Extracted data entries:
*** Begin section ***

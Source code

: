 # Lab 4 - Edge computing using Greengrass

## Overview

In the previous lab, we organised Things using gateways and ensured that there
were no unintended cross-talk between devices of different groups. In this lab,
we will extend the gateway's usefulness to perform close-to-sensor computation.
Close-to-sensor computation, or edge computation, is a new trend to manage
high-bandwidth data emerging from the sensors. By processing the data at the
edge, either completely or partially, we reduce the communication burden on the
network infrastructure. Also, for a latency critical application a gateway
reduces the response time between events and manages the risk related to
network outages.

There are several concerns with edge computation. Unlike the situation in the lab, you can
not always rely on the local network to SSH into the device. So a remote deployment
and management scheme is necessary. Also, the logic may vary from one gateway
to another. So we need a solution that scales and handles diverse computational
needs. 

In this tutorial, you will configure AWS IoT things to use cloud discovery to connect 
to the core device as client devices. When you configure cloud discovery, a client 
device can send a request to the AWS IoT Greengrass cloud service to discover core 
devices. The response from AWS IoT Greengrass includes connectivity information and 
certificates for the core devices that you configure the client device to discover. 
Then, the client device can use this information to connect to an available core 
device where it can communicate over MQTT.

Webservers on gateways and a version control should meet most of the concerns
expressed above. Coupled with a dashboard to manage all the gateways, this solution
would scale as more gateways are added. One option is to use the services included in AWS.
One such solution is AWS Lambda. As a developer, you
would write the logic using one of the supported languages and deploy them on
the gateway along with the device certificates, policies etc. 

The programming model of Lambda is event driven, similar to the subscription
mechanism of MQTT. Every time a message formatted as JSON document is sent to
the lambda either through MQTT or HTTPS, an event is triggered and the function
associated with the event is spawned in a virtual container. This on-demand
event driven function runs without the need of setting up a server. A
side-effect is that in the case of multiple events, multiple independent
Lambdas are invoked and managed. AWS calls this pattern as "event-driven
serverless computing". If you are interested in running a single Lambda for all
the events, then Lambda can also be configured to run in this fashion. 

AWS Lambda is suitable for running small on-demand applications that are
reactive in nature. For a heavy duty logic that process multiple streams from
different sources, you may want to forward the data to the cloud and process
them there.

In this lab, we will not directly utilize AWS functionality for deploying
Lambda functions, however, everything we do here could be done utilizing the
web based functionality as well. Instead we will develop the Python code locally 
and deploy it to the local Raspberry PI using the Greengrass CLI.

*** End section ***

> _EXERCISE AIM_:
In the data above, which lines lie between the line with "mechanism of MQTT." and the line with "Lambda functions, however, everything", inclusive? Print those lines exactly and nothing else.

> _SOLUTION FOR THIS EXERCISE_:
mechanism of MQTT. Every time a message formatted as JSON document is sent to
the lambda either through MQTT or HTTPS, an event is triggered and the function
associated with the event is spawned in a virtual container. This on-demand
event driven function runs without the need of setting up a server. A
side-effect is that in the case of multiple events, multiple independent
Lambdas are invoked and managed. AWS calls this pattern as "event-driven
serverless computing". If you are interested in running a single Lambda for all
the events, then Lambda can also be configured to run in this fashion. 

AWS Lambda is suitable for running small on-demand applications that are
reactive in nature. For a heavy duty logic that process multiple streams from
different sources, you may want to forward the data to the cloud and process
them there.

In this lab, we will not directly utilize AWS functionality for deploying
Lambda functions, however, everything we do here could be done utilizing the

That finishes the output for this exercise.